Desde la empresa, sin confirmar de forma expresa ese posible ERTE, sí han admitido que, debido a los aranceles y ahora a la guerra en Irán y al bloqueo del paso de Ormuz, se está registrando una caída de la demanda y un frenazo en las inversiones de oil&gas. Tubacex, que presentará sus resultados esta misma semana, ha subrayado que esta situación afecta no solo a la firma, sino al conjunto del sector, con la consiguiente reducción de ingresos.
El comité ha detallado que en estos momentos continúan inmersos en la negociación del convenio colectivo y que este martes tuvo lugar una nueva reunión. En ella, la empresa, con plantas en Llodio y Amurrio, puso sobre la mesa una última propuesta, a la que el comité deberá responder este viernes.
Durante ese encuentro, la dirección hizo referencia al contexto actual y a cómo la coyuntura se ha endurecido por la guerra en Irán, señalando que, si no se producen cambios, en cuestión de semanas podrían verse obligados a aplicar medidas “temporales” para hacer frente a la situación y que incluso ya estaban preparando la “documentación”.
Según las mismas fuentes, tras solicitar el comité aclaraciones concretas, la empresa les precisó que se estaba aludiendo a la posibilidad de tener que plantear un ERTE.

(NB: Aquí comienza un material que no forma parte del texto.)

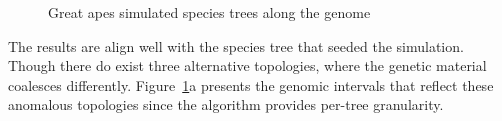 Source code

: \documentclass{article}
\begin{document}
\begin{figure}[H]
\begin{minipage}{.9\textwidth}
\begin{minipage}{.24\textwidth}
            \begin{subfigure}[b]{\linewidth}
                \centering
                
            \end{subfigure}
        \end{minipage}
        \begin{minipage}{.24\textwidth}
            \begin{subfigure}[b]{\linewidth}
                \centering
                
            \end{subfigure}
        \end{minipage}
        \begin{minipage}{.24\textwidth}
            \begin{subfigure}[b]{\linewidth}
                \centering
                
            \end{subfigure}
        \end{minipage}
        \begin{minipage}{.24\textwidth}
            \begin{subfigure}[b]{\linewidth}
                \centering
                
            \end{subfigure}
        \end{minipage}
    \end{minipage}
    \caption{Great apes simulated species trees along the genome}\label{fig:great_apes}
\end{figure}

The results are align well with the species tree that seeded the
simulation. Though there do exist three alternative topologies, where the
genetic material coalesces differently. Figure~\ref{fig:great_apes}a presents
the genomic intervals that reflect these anomalous topologies since the algorithm
provides per-tree granularity.
\end{document}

Fuentes del comité han indicado, en cualquier caso, que todavía no tienen “ninguna certeza”, pero consideran que la empresa está “dejando caer” la opción de un ERTE. Han recordado, además, que no es la primera ocasión en la que la dirección menciona esta salida sin que finalmente llegara a materializarse.
Ante este escenario, han señalado que será necesario aguardar a los próximos movimientos de la empresa y comprobar también cómo termina la negociación del convenio, que se prolonga desde hace año y medio.